A Discriminação é onde a declaração ganha ou perde consistência, e ali cabem nome e CNPJ da administradora, número do grupo e da cota, tipo de bem e situação do plano. É ela que explica por que um valor cresceu sem compra de nada.
Quais documentos e extratos reunir antes de abrir o programa
Quase tudo o que a declaração pede sai do extrato anual da administradora. Confira se ele traz o total pago no ano-calendário, e não só o saldo devedor.
- Extrato anual da cota, com CNPJ da administradora, grupo, cota, total pago e situação em 31 de dezembro.
- Comprovante de contemplação e de uso da carta, com o valor do lance.
- Documento de aquisição do bem, nota fiscal do veículo ou escritura do imóvel.
- Documentos da venda da cota, com data, valor recebido e quem adquiriu.
- Comprovante de devolução, quando houve cancelamento e pagamento.
Os dois últimos não saem da administradora, saem da operação. Por isso uma transferência feita por fora cria problema fiscal além do jurídico, tema do artigo sobre os riscos de vender consórcio por conta própria.
O que muda depois da contemplação e da compra do bem
Contemplação, sozinha, não gera imposto. Não é renda, é acesso ao crédito que você vinha formando. O que muda é o desenho da ficha de bens, e a mudança acontece em duas linhas. No ano em que o bem é recebido, a linha do Grupo 99, código 05, mantém o valor da declaração anterior no campo de 31 de dezembro do ano passado, e o campo do ano declarado fica em branco, porque aquele direito deixou de existir. Em paralelo, abre-se nova linha no grupo e código do bem, com o ano anterior em branco e, no ano declarado, o valor que estava no código 05 somado a tudo o que foi pago, inclusive o lance.
O custo do bem se forma pelo que saiu do seu bolso, não pelo valor de mercado nem pelo da carta, e é esse número que servirá de custo de aquisição numa venda futura. Se a carta foi contemplada mas ainda não usada, o plano segue na ficha de bens com a descrição atualizada, e continua sendo um direito negociável, tema do artigo sobre vender consórcio contemplado.

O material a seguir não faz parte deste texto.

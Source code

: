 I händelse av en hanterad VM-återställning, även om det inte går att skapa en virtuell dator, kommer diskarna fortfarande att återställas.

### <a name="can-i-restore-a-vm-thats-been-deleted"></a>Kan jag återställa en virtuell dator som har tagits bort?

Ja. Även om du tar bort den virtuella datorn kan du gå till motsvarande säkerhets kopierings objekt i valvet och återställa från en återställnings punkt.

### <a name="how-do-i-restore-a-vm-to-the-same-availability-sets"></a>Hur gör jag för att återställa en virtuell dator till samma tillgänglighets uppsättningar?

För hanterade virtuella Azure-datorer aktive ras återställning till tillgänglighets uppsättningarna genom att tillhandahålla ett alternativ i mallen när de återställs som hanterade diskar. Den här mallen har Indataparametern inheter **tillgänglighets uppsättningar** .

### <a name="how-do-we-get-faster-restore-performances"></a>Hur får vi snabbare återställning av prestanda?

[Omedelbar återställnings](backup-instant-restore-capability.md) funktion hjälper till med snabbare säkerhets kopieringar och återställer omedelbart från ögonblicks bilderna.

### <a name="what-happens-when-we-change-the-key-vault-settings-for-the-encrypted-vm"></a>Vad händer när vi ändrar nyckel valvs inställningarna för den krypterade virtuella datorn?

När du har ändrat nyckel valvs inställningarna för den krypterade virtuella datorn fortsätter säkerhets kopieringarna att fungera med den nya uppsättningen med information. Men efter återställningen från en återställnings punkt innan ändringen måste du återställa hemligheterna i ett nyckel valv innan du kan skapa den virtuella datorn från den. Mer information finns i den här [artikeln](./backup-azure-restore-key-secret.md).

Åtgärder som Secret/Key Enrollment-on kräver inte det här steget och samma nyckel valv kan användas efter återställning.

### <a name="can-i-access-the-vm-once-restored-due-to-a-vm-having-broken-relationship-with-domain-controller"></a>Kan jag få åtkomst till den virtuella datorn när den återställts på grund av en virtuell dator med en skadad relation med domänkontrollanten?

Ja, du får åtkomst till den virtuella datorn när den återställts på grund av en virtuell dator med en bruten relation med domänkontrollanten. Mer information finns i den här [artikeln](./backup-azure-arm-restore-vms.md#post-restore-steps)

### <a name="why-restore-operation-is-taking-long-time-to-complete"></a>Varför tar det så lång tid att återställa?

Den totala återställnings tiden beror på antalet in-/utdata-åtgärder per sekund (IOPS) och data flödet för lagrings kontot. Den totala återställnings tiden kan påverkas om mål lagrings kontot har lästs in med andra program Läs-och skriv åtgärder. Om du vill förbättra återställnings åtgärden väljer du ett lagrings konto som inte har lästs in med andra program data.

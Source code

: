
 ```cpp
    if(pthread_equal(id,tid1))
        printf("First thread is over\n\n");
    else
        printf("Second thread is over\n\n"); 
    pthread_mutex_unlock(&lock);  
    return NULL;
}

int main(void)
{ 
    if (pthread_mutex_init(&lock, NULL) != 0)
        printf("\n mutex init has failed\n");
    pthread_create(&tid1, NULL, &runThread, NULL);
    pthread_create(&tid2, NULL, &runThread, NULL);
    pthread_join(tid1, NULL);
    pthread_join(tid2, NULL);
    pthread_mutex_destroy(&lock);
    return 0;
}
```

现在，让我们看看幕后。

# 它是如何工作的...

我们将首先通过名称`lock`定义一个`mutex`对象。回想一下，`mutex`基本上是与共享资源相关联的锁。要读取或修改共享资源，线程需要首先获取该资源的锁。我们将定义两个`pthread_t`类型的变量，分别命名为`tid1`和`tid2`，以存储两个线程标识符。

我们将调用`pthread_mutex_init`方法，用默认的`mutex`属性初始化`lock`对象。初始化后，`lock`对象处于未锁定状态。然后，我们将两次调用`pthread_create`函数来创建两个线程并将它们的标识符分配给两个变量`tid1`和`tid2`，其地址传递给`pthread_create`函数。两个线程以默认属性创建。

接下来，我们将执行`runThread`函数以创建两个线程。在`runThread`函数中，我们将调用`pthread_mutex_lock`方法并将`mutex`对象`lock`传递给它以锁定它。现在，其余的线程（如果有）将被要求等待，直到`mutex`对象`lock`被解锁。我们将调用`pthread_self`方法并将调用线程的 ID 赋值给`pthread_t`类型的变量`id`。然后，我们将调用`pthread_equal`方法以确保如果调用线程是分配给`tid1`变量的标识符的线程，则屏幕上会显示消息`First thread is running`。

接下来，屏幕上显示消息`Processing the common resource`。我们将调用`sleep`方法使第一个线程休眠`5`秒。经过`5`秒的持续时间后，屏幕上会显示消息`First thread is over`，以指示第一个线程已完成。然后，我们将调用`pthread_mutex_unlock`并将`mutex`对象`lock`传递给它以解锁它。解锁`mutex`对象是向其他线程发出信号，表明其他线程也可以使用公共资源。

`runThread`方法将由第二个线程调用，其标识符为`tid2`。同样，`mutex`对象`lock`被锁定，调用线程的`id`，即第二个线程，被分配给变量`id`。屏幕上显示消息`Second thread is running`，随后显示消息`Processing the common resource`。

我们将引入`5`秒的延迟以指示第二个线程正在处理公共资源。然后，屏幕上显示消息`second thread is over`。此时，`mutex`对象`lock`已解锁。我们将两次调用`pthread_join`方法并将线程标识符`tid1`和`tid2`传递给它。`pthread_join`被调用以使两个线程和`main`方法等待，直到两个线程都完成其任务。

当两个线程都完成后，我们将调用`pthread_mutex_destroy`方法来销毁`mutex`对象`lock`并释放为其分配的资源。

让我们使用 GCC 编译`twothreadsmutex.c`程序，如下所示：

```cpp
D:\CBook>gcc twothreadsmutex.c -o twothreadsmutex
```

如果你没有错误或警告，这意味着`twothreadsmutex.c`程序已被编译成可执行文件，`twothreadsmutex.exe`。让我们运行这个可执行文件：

O que muda quando a cota foi vendida durante o ano
Aqui está o cenário que quase nenhum conteúdo do setor cobre. Vender uma cota é, na linguagem fiscal, uma cessão de direitos, e a Receita Federal lista a cessão de direitos entre as operações sujeitas à apuração de ganho de capital. A operação não é neutra: precisa ser apurada, ainda que o resultado dê zero.

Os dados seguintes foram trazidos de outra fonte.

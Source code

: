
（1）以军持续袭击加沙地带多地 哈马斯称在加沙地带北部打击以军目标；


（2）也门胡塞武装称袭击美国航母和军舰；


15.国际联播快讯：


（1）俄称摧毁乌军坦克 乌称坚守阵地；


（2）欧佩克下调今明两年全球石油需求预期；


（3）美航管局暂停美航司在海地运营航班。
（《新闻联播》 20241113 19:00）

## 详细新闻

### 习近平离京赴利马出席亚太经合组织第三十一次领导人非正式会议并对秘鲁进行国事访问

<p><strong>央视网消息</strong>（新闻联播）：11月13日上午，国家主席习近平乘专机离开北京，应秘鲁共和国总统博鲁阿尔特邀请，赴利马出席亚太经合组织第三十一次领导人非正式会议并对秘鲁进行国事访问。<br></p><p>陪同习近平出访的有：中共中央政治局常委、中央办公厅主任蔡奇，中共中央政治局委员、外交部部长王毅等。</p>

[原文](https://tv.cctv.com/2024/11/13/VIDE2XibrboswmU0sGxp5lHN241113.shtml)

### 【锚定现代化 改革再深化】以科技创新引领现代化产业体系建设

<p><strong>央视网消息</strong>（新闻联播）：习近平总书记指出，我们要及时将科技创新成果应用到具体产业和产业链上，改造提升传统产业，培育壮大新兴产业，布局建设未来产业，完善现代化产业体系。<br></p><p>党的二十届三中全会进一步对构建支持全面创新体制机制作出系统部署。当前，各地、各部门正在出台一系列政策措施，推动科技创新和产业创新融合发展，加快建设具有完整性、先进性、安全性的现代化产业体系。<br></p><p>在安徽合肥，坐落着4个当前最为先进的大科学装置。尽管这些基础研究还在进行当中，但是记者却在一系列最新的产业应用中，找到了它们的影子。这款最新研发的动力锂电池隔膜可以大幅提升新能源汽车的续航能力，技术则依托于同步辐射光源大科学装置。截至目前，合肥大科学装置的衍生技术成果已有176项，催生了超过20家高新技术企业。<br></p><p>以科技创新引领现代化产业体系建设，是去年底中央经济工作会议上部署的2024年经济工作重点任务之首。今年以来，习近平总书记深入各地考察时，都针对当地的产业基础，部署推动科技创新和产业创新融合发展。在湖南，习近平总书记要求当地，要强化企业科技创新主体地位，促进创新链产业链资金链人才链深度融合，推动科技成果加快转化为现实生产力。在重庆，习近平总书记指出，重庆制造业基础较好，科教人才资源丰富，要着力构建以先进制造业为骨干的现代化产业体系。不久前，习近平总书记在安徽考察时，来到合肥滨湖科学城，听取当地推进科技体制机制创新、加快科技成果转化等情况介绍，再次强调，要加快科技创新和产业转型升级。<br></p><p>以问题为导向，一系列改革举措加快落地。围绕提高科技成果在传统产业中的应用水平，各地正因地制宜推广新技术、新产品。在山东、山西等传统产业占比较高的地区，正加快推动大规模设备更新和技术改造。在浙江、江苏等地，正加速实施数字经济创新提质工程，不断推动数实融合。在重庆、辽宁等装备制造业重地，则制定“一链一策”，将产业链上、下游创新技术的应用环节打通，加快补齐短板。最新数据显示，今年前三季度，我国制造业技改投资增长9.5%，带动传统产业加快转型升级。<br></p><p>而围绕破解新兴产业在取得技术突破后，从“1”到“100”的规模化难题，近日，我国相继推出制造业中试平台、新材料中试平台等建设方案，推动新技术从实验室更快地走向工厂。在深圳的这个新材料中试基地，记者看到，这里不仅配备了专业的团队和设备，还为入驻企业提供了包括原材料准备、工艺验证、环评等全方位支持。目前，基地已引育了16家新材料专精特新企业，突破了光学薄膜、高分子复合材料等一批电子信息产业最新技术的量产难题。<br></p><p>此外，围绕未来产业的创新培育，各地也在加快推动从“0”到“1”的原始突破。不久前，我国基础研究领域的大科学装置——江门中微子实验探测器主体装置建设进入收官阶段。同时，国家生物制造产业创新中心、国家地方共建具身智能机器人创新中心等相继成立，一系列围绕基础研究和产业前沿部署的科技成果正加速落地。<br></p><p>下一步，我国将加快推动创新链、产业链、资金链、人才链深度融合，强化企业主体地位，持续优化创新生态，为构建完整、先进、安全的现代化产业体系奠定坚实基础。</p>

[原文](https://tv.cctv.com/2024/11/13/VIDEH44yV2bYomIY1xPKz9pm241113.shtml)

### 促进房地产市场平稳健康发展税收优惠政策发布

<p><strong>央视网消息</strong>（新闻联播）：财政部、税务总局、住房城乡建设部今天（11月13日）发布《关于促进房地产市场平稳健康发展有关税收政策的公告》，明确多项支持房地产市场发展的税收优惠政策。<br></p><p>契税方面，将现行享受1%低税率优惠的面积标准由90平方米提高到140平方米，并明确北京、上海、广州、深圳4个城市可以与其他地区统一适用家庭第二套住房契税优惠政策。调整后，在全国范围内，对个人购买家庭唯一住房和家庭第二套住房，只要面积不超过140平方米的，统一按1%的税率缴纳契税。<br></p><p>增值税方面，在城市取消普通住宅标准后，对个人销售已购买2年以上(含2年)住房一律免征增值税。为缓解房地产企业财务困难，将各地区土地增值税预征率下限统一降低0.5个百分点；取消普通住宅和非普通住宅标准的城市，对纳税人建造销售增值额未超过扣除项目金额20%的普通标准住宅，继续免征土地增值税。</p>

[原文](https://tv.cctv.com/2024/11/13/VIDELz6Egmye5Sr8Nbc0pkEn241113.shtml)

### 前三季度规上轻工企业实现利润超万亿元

O raciocínio é comparar o valor recebido com o custo, que é o total de parcelas pagas até a operação, conforme declarado. Sendo o valor recebido maior, existe ganho de capital. Sendo menor, o que é comum em cotas negociadas com deságio, não há ganho a tributar, o que não dispensa registrar a saída do direito. Três pontos da regra oficial mudam o resultado:
- Como se mede o valor da alienação. No caso de bem adquirido por consórcio e assemelhados, o Fisco esclarece que o valor de alienação compreende apenas o valor recebido, sem o saldo devedor transferido ao adquirente.

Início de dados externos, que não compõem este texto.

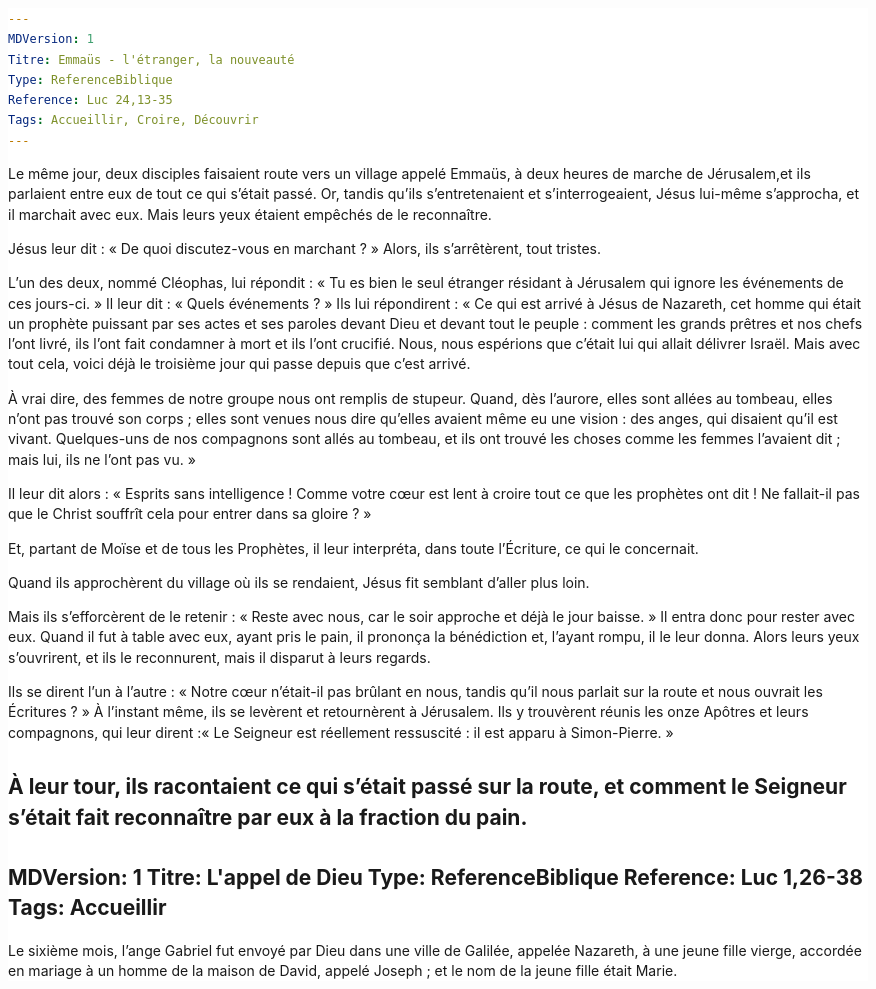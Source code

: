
 ```yaml
---
MDVersion: 1
Titre: Emmaüs - l'étranger, la nouveauté
Type: ReferenceBiblique
Reference: Luc 24,13-35
Tags: Accueillir, Croire, Découvrir
---
```

Le même jour, deux disciples faisaient route vers un village appelé Emmaüs, à deux heures de marche de Jérusalem,et ils parlaient entre eux de tout ce qui s’était passé. Or, tandis qu’ils s’entretenaient et s’interrogeaient, Jésus lui-même s’approcha, et il marchait avec eux. Mais leurs yeux étaient empêchés de le reconnaître.

Jésus leur dit : « De quoi discutez-vous en marchant ? » Alors, ils s’arrêtèrent, tout tristes.

L’un des deux, nommé Cléophas, lui répondit : « Tu es bien le seul étranger résidant à Jérusalem qui ignore les événements de ces jours-ci. »
Il leur dit : « Quels événements ? » Ils lui répondirent : « Ce qui est arrivé à Jésus de Nazareth, cet homme qui était un prophète puissant par ses actes et ses paroles devant Dieu et devant tout le peuple : comment les grands prêtres et nos chefs l’ont livré, ils l’ont fait condamner à mort et ils l’ont crucifié. Nous, nous espérions que c’était lui qui allait délivrer Israël. Mais avec tout cela, voici déjà le troisième jour qui passe depuis que c’est arrivé.

À vrai dire, des femmes de notre groupe nous ont remplis de stupeur. Quand, dès l’aurore, elles sont allées au tombeau, elles n’ont pas trouvé son corps ; elles sont venues nous dire qu’elles avaient même eu une vision : des anges, qui disaient qu’il est vivant. Quelques-uns de nos compagnons sont allés au tombeau, et ils ont trouvé les choses comme les femmes l’avaient dit ; mais lui, ils ne l’ont pas vu. »

Il leur dit alors : « Esprits sans intelligence ! Comme votre cœur est lent à croire tout ce que les prophètes ont dit !
Ne fallait-il pas que le Christ souffrît cela pour entrer dans sa gloire ? »

Et, partant de Moïse et de tous les Prophètes, il leur interpréta, dans toute l’Écriture, ce qui le concernait.

Quand ils approchèrent du village où ils se rendaient, Jésus fit semblant d’aller plus loin.

Mais ils s’efforcèrent de le retenir : « Reste avec nous, car le soir approche et déjà le jour baisse. » Il entra donc pour rester avec eux.
Quand il fut à table avec eux, ayant pris le pain, il prononça la bénédiction et, l’ayant rompu, il le leur donna. Alors leurs yeux s’ouvrirent, et ils le reconnurent, mais il disparut à leurs regards.

Ils se dirent l’un à l’autre : « Notre cœur n’était-il pas brûlant en nous, tandis qu’il nous parlait sur la route et nous ouvrait les Écritures ? » À l’instant même, ils se levèrent et retournèrent à Jérusalem. Ils y trouvèrent réunis les onze Apôtres et leurs compagnons, qui leur dirent :« Le Seigneur est réellement ressuscité : il est apparu à Simon-Pierre. »

À leur tour, ils racontaient ce qui s’était passé sur la route, et comment le Seigneur s’était fait reconnaître par eux à la fraction du pain.
---
MDVersion: 1
Titre: L'appel de Dieu
Type: ReferenceBiblique
Reference: Luc 1,26-38
Tags: Accueillir
---
Le sixième mois, l’ange Gabriel fut envoyé par Dieu dans une ville de Galilée, appelée Nazareth, à une jeune fille vierge, accordée en mariage à un homme de la maison de David, appelé Joseph ; et le nom de la jeune fille était Marie.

- A faixa de pequeno valor. Considera-se de pequeno valor a alienação cujo preço unitário no mês seja igual ou inferior a R$ 35.000,00, e nela o ganho não é tributado. O limite considera o conjunto de direitos da mesma natureza alienados no mesmo mês.
- As alíquotas. Desde 2017 são progressivas, começando em 15% sobre a parcela de ganho que não ultrapassa R$ 5.000.000,00, faixa aplicável na prática ao volume de uma cota.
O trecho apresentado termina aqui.